▶ [WHAT YOU SHOULD DO]: This exercise calls for the line with "### 4.1 ステークホルダー管理", the line with "If you cloned", and all lines between them in the material below, output exactly and with no other lines.

▶ [DATA FOR THE TASK]:

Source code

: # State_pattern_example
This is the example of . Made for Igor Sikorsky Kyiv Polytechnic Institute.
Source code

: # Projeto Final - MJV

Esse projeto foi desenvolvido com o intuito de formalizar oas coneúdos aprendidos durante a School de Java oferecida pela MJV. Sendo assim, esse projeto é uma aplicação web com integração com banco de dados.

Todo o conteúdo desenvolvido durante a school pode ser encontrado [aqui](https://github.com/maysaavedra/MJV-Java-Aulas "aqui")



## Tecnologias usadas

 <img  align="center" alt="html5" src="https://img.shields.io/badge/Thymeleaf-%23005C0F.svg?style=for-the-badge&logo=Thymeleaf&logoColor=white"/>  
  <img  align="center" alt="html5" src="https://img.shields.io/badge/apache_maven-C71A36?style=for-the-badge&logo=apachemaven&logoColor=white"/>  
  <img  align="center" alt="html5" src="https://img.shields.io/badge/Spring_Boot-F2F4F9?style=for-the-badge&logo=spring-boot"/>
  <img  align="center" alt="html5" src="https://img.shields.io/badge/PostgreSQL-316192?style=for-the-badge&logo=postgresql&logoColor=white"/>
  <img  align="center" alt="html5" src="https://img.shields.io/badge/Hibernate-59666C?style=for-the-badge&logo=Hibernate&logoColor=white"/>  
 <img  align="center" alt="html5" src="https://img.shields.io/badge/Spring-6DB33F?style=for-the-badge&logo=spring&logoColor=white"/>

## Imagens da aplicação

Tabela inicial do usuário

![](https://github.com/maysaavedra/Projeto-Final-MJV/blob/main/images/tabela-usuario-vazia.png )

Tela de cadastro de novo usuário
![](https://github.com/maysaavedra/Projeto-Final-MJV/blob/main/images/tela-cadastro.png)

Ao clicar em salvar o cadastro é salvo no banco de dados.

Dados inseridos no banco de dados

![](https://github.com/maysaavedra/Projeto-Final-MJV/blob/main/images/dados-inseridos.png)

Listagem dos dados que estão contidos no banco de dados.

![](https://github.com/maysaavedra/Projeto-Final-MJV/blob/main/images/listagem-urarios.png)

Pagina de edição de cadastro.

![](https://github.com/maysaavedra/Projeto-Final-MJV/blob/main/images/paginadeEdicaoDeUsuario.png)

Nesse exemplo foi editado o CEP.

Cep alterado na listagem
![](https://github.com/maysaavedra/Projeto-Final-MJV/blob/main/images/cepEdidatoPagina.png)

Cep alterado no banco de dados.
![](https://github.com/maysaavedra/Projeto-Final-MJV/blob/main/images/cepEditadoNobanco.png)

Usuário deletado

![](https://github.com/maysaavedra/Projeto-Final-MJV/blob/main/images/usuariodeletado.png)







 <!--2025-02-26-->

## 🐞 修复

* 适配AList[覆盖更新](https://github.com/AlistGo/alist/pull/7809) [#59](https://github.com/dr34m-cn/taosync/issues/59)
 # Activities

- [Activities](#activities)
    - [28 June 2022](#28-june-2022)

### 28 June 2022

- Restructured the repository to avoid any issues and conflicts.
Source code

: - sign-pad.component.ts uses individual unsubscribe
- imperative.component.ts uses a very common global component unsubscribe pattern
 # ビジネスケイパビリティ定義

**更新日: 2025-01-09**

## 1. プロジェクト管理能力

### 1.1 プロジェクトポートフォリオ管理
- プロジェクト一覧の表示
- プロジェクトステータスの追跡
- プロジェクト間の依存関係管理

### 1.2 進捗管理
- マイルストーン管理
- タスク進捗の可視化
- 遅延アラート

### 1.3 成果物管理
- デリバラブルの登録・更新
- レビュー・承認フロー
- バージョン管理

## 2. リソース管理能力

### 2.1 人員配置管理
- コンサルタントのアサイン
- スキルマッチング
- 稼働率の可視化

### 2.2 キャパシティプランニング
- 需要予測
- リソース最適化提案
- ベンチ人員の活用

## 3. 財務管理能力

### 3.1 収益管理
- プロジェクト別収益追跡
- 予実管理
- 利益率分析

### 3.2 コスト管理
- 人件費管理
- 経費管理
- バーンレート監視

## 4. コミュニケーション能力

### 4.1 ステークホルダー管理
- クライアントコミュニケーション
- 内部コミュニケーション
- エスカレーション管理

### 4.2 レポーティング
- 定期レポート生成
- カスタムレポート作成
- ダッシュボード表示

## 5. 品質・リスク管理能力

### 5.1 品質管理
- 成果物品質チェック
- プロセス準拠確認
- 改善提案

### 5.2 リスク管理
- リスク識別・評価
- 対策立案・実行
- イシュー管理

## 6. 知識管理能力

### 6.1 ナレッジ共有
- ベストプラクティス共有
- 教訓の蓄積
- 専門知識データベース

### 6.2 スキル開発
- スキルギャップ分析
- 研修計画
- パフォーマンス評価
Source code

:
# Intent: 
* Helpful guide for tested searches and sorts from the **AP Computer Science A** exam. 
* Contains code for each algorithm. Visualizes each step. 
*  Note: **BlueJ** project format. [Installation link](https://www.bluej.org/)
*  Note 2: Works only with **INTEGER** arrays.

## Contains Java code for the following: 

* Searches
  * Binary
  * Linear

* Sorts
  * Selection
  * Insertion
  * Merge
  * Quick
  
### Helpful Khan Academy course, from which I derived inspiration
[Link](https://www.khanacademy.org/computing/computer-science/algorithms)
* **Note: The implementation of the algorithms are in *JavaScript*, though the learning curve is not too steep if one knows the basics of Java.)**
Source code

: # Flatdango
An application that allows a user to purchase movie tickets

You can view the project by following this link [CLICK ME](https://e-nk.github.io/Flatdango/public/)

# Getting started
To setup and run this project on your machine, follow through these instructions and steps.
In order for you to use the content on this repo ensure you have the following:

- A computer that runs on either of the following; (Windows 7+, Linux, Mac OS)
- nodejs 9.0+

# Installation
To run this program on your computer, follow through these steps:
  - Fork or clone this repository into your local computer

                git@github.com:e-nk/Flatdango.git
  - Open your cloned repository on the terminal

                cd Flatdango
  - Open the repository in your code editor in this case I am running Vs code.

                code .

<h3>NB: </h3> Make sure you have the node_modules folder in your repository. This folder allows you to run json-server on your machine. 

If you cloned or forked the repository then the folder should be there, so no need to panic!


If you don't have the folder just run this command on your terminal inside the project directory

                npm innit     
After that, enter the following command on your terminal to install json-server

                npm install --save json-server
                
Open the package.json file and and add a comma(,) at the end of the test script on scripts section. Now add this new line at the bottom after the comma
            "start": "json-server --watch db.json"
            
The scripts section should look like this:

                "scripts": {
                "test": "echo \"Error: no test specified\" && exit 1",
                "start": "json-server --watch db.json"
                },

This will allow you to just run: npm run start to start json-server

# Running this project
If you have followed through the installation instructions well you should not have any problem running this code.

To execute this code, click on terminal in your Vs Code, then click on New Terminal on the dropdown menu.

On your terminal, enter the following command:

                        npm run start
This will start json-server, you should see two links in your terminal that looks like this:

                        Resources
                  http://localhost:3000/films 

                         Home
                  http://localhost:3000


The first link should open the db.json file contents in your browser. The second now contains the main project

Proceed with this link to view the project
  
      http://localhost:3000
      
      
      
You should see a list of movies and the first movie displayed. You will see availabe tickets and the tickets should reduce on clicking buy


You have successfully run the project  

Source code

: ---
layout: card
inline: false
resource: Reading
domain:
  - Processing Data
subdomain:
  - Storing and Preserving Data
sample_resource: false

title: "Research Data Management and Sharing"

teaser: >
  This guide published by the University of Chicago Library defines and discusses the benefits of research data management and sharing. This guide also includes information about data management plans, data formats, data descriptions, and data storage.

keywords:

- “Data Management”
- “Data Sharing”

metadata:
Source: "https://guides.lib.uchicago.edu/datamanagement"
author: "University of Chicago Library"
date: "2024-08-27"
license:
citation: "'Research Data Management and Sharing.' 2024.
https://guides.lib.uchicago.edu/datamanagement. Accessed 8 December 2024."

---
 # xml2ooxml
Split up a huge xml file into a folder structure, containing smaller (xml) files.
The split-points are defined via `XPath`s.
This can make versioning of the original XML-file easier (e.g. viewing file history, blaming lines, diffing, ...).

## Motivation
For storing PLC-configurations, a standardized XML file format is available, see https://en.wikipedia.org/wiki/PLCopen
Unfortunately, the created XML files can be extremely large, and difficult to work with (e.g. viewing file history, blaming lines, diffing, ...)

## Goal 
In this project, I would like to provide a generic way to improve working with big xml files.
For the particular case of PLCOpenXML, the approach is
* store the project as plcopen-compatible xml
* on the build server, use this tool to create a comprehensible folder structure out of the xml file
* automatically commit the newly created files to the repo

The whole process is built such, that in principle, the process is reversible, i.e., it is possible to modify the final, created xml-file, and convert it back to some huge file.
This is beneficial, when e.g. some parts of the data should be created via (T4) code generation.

▶ [WORKED SOLUTION]:
### 4.1 ステークホルダー管理
- クライアントコミュニケーション
- 内部コミュニケーション
- エスカレーション管理

### 4.2 レポーティング
- 定期レポート生成
- カスタムレポート作成
- ダッシュボード表示

## 5. 品質・リスク管理能力

### 5.1 品質管理
- 成果物品質チェック
- プロセス準拠確認
- 改善提案

### 5.2 リスク管理
- リスク識別・評価
- 対策立案・実行
- イシュー管理

## 6. 知識管理能力

### 6.1 ナレッジ共有
- ベストプラクティス共有
- 教訓の蓄積
- 専門知識データベース

### 6.2 スキル開発
- スキルギャップ分析
- 研修計画
- パフォーマンス評価
Source code

:
# Intent: 
* Helpful guide for tested searches and sorts from the **AP Computer Science A** exam. 
* Contains code for each algorithm. Visualizes each step. 
*  Note: **BlueJ** project format. [Installation link](https://www.bluej.org/)
*  Note 2: Works only with **INTEGER** arrays.

## Contains Java code for the following: 

* Searches
  * Binary
  * Linear

* Sorts
  * Selection
  * Insertion
  * Merge
  * Quick
  
### Helpful Khan Academy course, from which I derived inspiration
[Link](https://www.khanacademy.org/computing/computer-science/algorithms)
* **Note: The implementation of the algorithms are in *JavaScript*, though the learning curve is not too steep if one knows the basics of Java.)**
Source code

: # Flatdango
An application that allows a user to purchase movie tickets

You can view the project by following this link [CLICK ME](https://e-nk.github.io/Flatdango/public/)

# Getting started
To setup and run this project on your machine, follow through these instructions and steps.
In order for you to use the content on this repo ensure you have the following:

- A computer that runs on either of the following; (Windows 7+, Linux, Mac OS)
- nodejs 9.0+

# Installation
To run this program on your computer, follow through these steps:
  - Fork or clone this repository into your local computer

                git@github.com:e-nk/Flatdango.git
  - Open your cloned repository on the terminal

                cd Flatdango
  - Open the repository in your code editor in this case I am running Vs code.

                code .

<h3>NB: </h3> Make sure you have the node_modules folder in your repository. This folder allows you to run json-server on your machine. 

If you cloned or forked the repository then the folder should be there, so no need to panic!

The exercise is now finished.